Les manifestants ont été traînés à l’intérieur d’une voiture, avant qu’on ne leur bande les yeux et ne les emmène dans un lieu inconnu. Plus tard, ils ont été frappés, ont reçu des décharges de pistolet incapacitant et ont subi des interrogatoires au sujet des personnes ayant organisé les manifestations, et de leur propre appartenance présumée à des groupes extrémistes.

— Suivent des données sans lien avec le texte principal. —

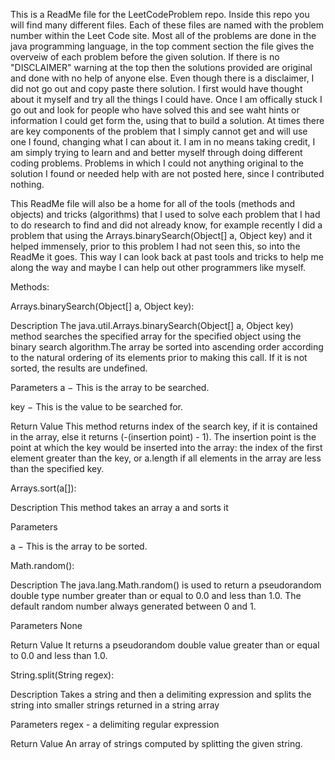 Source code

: 
This is a ReadMe file for the LeetCodeProblem repo. Inside this repo you will find many different files. 
Each of these files are named with the problem number within the Leet Code site. 
Most all of the problems are done in the java programming language, in the top comment section the file gives the overveiw of each problem before the given solution.
If there is no "DISCLAIMER" warning at the top then the solutions provided are original and done with no help of anyone else. 
Even though there is a disclaimer, I did not go out and copy paste there solution. 
I first would have thought about it myself and try all the things I could have. 
Once I am offically stuck I go out and look for people who have solved this and see waht hints or information I could get form the, using that to build a solution. 
At times there are key components of the problem that I simply cannot get and will use one I found, changing what I can about it. 
I am in no means taking credit, I am simply trying to learn and and better myself through doing different coding problems. 
Problems in which I could not anything original to the solution I found or needed help with are not posted here, since I contributed nothing. 


This ReadMe file will also be a home for all of the tools (methods and objects) and tricks (algorithms) that I used to solve each problem
that I had to do research to find and did not already know, for example recently I did a problem that using the Arrays.binarySearch(Object[] a, Object key) 
and it helped immensely, prior to this problem I had not seen this, so into the ReadMe it goes. This way I can look back at past tools and tricks to help me 
along the way and maybe I can help out other programmers like myself.

Methods:

Arrays.binarySearch(Object[] a, Object key):

Description
The java.util.Arrays.binarySearch(Object[] a, Object key) method searches the specified array for the specified object using the binary search algorithm.The array be sorted into ascending order according to the natural ordering of its elements prior to making this call. If it is not sorted, the results are undefined.

Parameters
a − This is the array to be searched.

key − This is the value to be searched for.

Return Value
This method returns index of the search key, if it is contained in the array, else it returns (-(insertion point) - 1). The insertion point is the point at which the key would be inserted into the array: the index of the first element greater than the key, or a.length if all elements in the array are less than the specified key.

Arrays.sort(a[]):

Description
This method takes an array a and sorts it

Parameters

a − This is the array to be sorted.

Math.random():

Description
The java.lang.Math.random() is used to return a pseudorandom double type number greater than or equal to 0.0 and less than 1.0. The default random number always generated between 0 and 1.

Parameters
None

Return Value
It returns a pseudorandom double value greater than or equal to 0.0 and less than 1.0.

String.split(String regex):

Description
Takes a string and then a delimiting expression and splits the string into smaller strings returned in a string array

Parameters
regex - a delimiting regular expression

Return Value
An array of strings computed by splitting the given string.
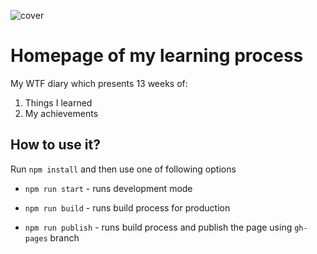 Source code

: ![cover](https://res.cloudinary.com/dykmd9zyo/image/upload/v1593656059/big_photo-removebg-preview_ziqt9m.png)

# Homepage of my learning process 

My WTF diary which presents 13 weeks of:

1. Things I learned
2. My achievements

## How to use it?

Run `npm install` and then use one of following options


- `npm run start` - runs development mode

- `npm run build` - runs build process for production

- `npm run publish` - runs build process and publish the page using `gh-pages` branch


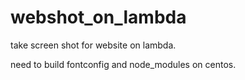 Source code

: # webshot_on_lambda

take screen shot for website on lambda.

need to build fontconfig and node_modules on centos.
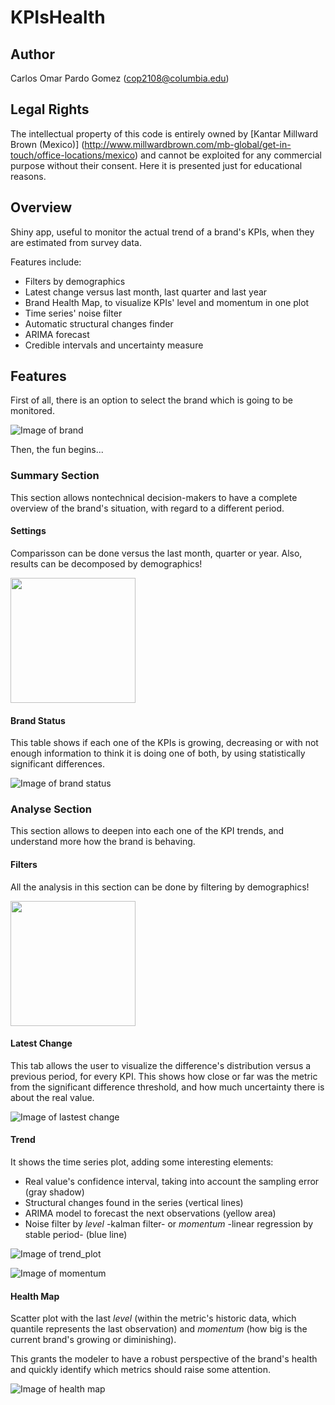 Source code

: # KPIsHealth

## Author

Carlos Omar Pardo Gomez (cop2108@columbia.edu)

## Legal Rights

The intellectual property of this code is entirely owned by [Kantar Millward Brown (Mexico)] (http://www.millwardbrown.com/mb-global/get-in-touch/office-locations/mexico) and cannot be exploited for any commercial purpose without their consent. Here it is presented just for educational reasons.

## Overview

Shiny app, useful to monitor the actual trend of a brand's KPIs, when they are estimated from survey data.

Features include:
- Filters by demographics
- Latest change versus last month, last quarter and last year
- Brand Health Map, to visualize KPIs' level and momentum in one plot
- Time series' noise filter
- Automatic structural changes finder
- ARIMA forecast
- Credible intervals and uncertainty measure

## Features

First of all, there is an option to select the brand which is going to be monitored.

![Image of brand](https://github.com/opardo/KPIsHealth/blob/master/KPIsHealth/images/brand.png)

Then, the fun begins...

### Summary Section

This section allows nontechnical decision-makers to have a complete overview of the brand's situation, with regard to a different period.

#### Settings

Comparisson can be done versus the last month, quarter or year. Also, results can be decomposed by demographics!

<img src="https://github.com/opardo/KPIsHealth/blob/master/KPIsHealth/images/summary_settings.png" width="200">

#### Brand Status

This table shows if each one of the KPIs is growing, decreasing or with not enough information to think it is doing one of both, by using statistically significant differences.

![Image of brand status](https://github.com/opardo/KPIsHealth/blob/master/KPIsHealth/images/brand_status.png)

### Analyse Section

This section allows to deepen into each one of the KPI trends, and understand more how the brand is behaving.

#### Filters

All the analysis in this section can be done by filtering by demographics!

<img src="https://github.com/opardo/KPIsHealth/blob/master/KPIsHealth/images/filters.png" width="200">

#### Latest Change

This tab allows the user to visualize the difference's distribution versus a previous period, for every KPI. This shows how close or far was the metric from the significant difference threshold, and how much uncertainty there is about the real value.

![Image of lastest change](https://github.com/opardo/KPIsHealth/blob/master/KPIsHealth/images/latest_change.png)

#### Trend

It shows the time series plot, adding some interesting elements:

- Real value's confidence interval, taking into account the sampling error (gray shadow)
- Structural changes found in the series (vertical lines)
- ARIMA model to forecast the next observations (yellow area)
- Noise filter by _level_ -kalman filter- or _momentum_ -linear regression by stable period- (blue line)

![Image of trend_plot](https://github.com/opardo/KPIsHealth/blob/master/KPIsHealth/images/trend_plot.png)

![Image of momentum](https://github.com/opardo/KPIsHealth/blob/master/KPIsHealth/images/momentum.png)


#### Health Map

Scatter plot with the last _level_ (within the metric's historic data, which quantile represents the last observation) and _momentum_ (how big is the current brand's growing or diminishing).

This grants the modeler to have a robust perspective of the brand's health and quickly identify which metrics should raise some attention.

![Image of health map](https://github.com/opardo/KPIsHealth/blob/master/KPIsHealth/images/brand_health_map.png)


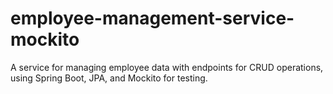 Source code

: # employee-management-service-mockito
A service for managing employee data with endpoints for CRUD operations, using Spring Boot, JPA, and Mockito for testing.
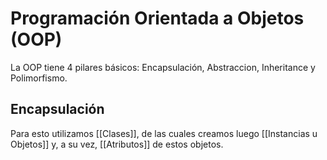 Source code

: # Programación Orientada a Objetos (OOP)
La OOP tiene 4 pilares básicos: Encapsulación, Abstraccion, Inheritance y Polimorfismo.

## Encapsulación
Para esto utilizamos [[Clases]], de las cuales creamos luego [[Instancias u Objetos]] y, a su vez, [[Atributos]] de estos objetos. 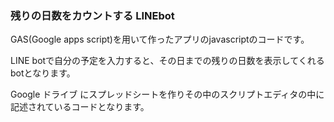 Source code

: ### 残りの日数をカウントする LINEbot

GAS(Google apps script)を用いて作ったアプリのjavascriptのコードです。

LINE botで自分の予定を入力すると、その日までの残りの日数を表示してくれるbotとなります。

Google ドライブ にスプレッドシートを作りその中のスクリプトエディタの中に記述されているコードとなります。
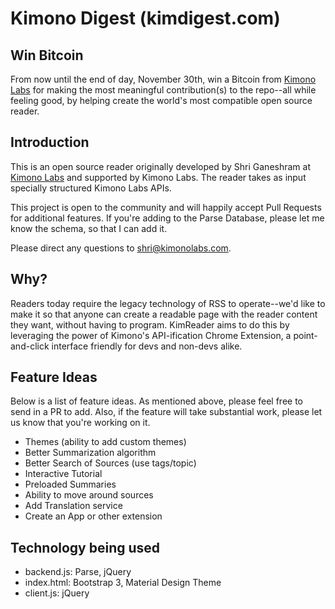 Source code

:Kimono Digest (kimdigest.com)
============
## Win Bitcoin

From now until the end of day, November 30th, win a Bitcoin from [Kimono Labs](www.kimonolabs.com) for making the most meaningful contribution(s) to the repo--all while feeling good, by helping create the world's most compatible open source reader.

## Introduction

This is an open source reader originally developed by Shri Ganeshram at [Kimono Labs](www.kimonolabs.com) and supported by Kimono Labs. The reader takes as input specially structured Kimono Labs APIs. 

This project is open to the community and will happily accept Pull Requests for additional features. If you're adding to the Parse Database, please let me know the schema, so that I can add it.

Please direct any questions to [shri@kimonolabs.com](mailto:shri@kimonolabs.com).

## Why?

Readers today require the legacy technology of RSS to operate--we'd like to make it so that anyone can create a readable page with the reader content they want, without having to program. KimReader aims to do this by leveraging the power of Kimono's API-ification Chrome Extension, a point-and-click interface friendly for devs and non-devs alike.

## Feature Ideas

Below is a list of feature ideas. As mentioned above, please feel free to send in a PR to add. Also, if the feature will take substantial work, please let us know that you're working on it.

* Themes (ability to add custom themes)
* Better Summarization algorithm
* Better Search of Sources (use tags/topic)
* Interactive Tutorial
* Preloaded Summaries
* Ability to move around sources
* Add Translation service
* Create an App or other extension

## Technology being used

* backend.js: Parse, jQuery
* index.html: Bootstrap 3, Material Design Theme
* client.js: jQuery

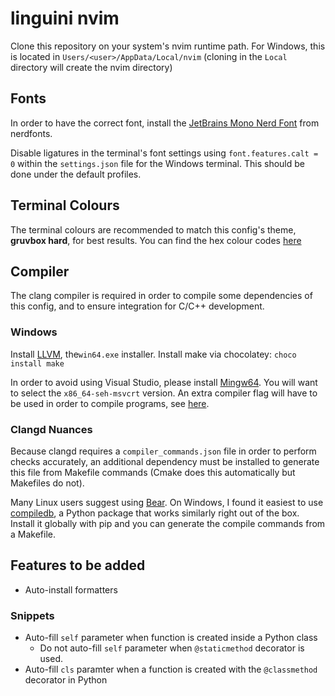 # linguini nvim

Clone this repository on your system's nvim runtime path. For Windows, this is located in
`Users/<user>/AppData/Local/nvim` (cloning in the `Local` directory will create the nvim directory)

## Fonts
In order to have the correct font, install the [JetBrains Mono Nerd Font](nerd-fonts) from nerdfonts.

Disable ligatures in the terminal's font settings using `font.features.calt = 0` within the `settings.json` file
for the Windows terminal. This should be done under the default profiles.

## Terminal Colours
The terminal colours are recommended to match this config's theme, **gruvbox hard**, for best results. You can find the
hex colour codes [here](https://github.com/morhetz/gruvbox)

## Compiler
The clang compiler is required in order to compile some dependencies of this config, and to ensure integration for C/C++
development.

### Windows
Install [LLVM](llvm), the`win64.exe` installer.
Install make via chocolatey: `choco install make`

In order to avoid using Visual Studio, please install [Mingw64](mingw). You will want to select the `x86_64-seh-msvcrt`
version. An extra compiler flag will have to be used in order to compile programs, see [here](compiler-workaround).

### Clangd Nuances
Because clangd requires a `compiler_commands.json` file in order to perform checks accurately, an additional dependency
must be installed to generate this file from Makefile commands (Cmake does this automatically but Makefiles do not).

Many Linux users suggest using [Bear](bear). On Windows, I found it easiest to use [compiledb](compiledb), a Python
package that works similarly right out of the box. Install it globally with pip and you can generate the compile 
commands from a Makefile.

## Features to be added

- Auto-install formatters

### Snippets
- Auto-fill `self` parameter when function is created inside a Python class
    - Do not auto-fill `self` parameter when `@staticmethod` decorator is used.
- Auto-fill `cls` paramter when a function is created with the `@classmethod` decorator in Python

[nerd-fonts]: https://www.nerdfonts.com/font-downloads
[compiler-workaround]: https://www.nerdfonts.com/font-downloads
[llvm]: https://github.com/llvm/llvm-project/releases
[mingw]: https://github.com/niXman/mingw-builds-binaries/releases
[bear]: https://github.com/rizsotto/Bear
[compiledb]: https://github.com/nickdiego/compiledb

Alors qu’ils n’étaient pas en mesure de voir, ils ont ensuite été forcés à signer des documents sans qu’on ne leur en explique la teneur, puis relâchés.

«  Les autorités irakiennes doivent immédiatement mettre fin à l’utilisation de la torture et d’autres formes de mauvais traitements, notamment les coups, les manœuvres de harcèlement et les actes d’intimidation imputables aux forces de sécurité, et mener des enquêtes indépendantes et impartiales dans les meilleurs délais afin de traduire tous les responsables présumés en justice. Les autorités ont le devoir de veiller à ce que chaque personne dans le pays puisse exercer son droit à la liberté d’expression et son droit de manifester pacifiquement sans ingérence », a déclaré Lynn Maalouf.

Complément d’information

Des manifestations ont éclaté en Irak dimanche 8 juillet en raison du taux élevé de chômage et de l’insuffisance des services publics à travers le sud du pays. Le ministère irakien de la Défense a affirmé que quelque 274 membres des forces de sécurité ont été blessés dans le cadre de ces actions de protestation jusqu’à présent.

La connexion à Internet a été coupée tard dans la soirée de jeudi 12 juillet. Si l’accès a en grande partie été rétabli lundi 16 juillet, le signal est cependant resté faible à travers le pays et plusieurs réseaux sociaux sont toujours bloqués.